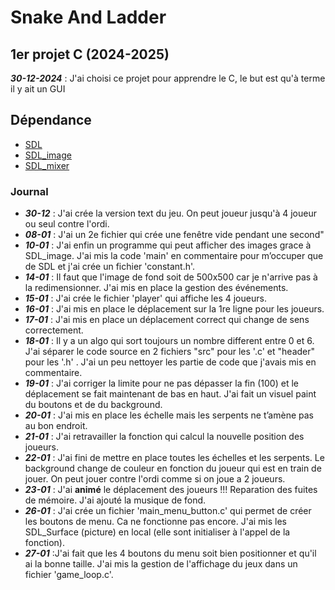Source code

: # Snake And Ladder

## 1er projet C (2024-2025)
***30-12-2024*** : J'ai choisi ce projet pour apprendre le C, le but est qu'à terme il y ait un GUI

## Dépendance
- <a href="https://www.libsdl.org/"> SDL </a>
- <a href="https://wiki.libsdl.org/SDL3_image/FrontPage"> SDL_image </a>
- <a href="https://wiki.libsdl.org/SDL2_mixer/FrontPage"> SDL_mixer </a>

### Journal
- ***30-12*** : J'ai crée la version text du jeu. On peut joueur jusqu'à 4 joueur ou seul contre l'ordi.
- ***08-01*** : J'ai un 2e fichier qui crée une fenêtre vide pendant une second"
- ***10-01*** : J'ai enfin un programme qui peut afficher des images grace à SDL_image. J'ai mis la code 'main' en commentaire pour m’occuper que de SDL et j'ai crée un fichier 'constant.h'.
- ***14-01*** : Il faut que l'image de fond soit de 500x500 car je n'arrive pas à la redimensionner. J'ai mis en place la gestion des événements.
- ***15-01*** : J'ai crée le fichier 'player' qui affiche les 4 joueurs.
- ***16-01*** : J'ai mis en place le déplacement sur la 1re ligne pour les joueurs.
- ***17-01*** : J'ai mis en place un déplacement correct qui change de sens correctement.
- ***18-01*** : Il y a un algo qui sort toujours un nombre different entre 0 et 6. J'ai séparer le code source en 2 fichiers "src" pour les '.c' et "header" pour les '.h' . J'ai un peu nettoyer les partie de code que j'avais mis en commentaire.
- ***19-01*** : J'ai corriger la limite pour ne pas dépasser la fin (100) et le déplacement se fait maintenant de bas en haut. J'ai fait un visuel paint du boutons et de du background.
- ***20-01*** : J'ai mis en place les échelle mais les serpents ne t’amène pas au bon endroit.
- ***21-01*** : J'ai retravailler la fonction qui calcul la nouvelle position des joueurs.
- ***22-01*** : J'ai fini de mettre en place toutes les échelles et les serpents. Le background change de couleur en fonction du joueur qui est en train de jouer. On peut jouer contre l'ordi comme si on joue a 2 joueurs.
- ***23-01*** : J'ai **animé** le déplacement des joueurs !!! Reparation des fuites de mémoire. J'ai ajouté la musique de fond.
- ***26-01*** : J'ai crée un fichier 'main_menu_button.c' qui permet de créer les boutons de menu. Ca ne fonctionne pas encore. J'ai mis les SDL_Surface (picture) en local (elle sont initialiser à l'appel de la fonction).
- ***27-01*** :J'ai fait que les 4 boutons du menu soit bien positionner et qu'il ai la bonne taille. J'ai mis la gestion de l'affichage du jeux dans un fichier 'game_loop.c'.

....

#### Work to complete:
Look for the string "href" in the data above and return every line that has it.

#### Problem solution:
- <a href="https://www.libsdl.org/"> SDL </a>
- <a href="https://wiki.libsdl.org/SDL3_image/FrontPage"> SDL_image </a>
- <a href="https://wiki.libsdl.org/SDL2_mixer/FrontPage"> SDL_mixer </a>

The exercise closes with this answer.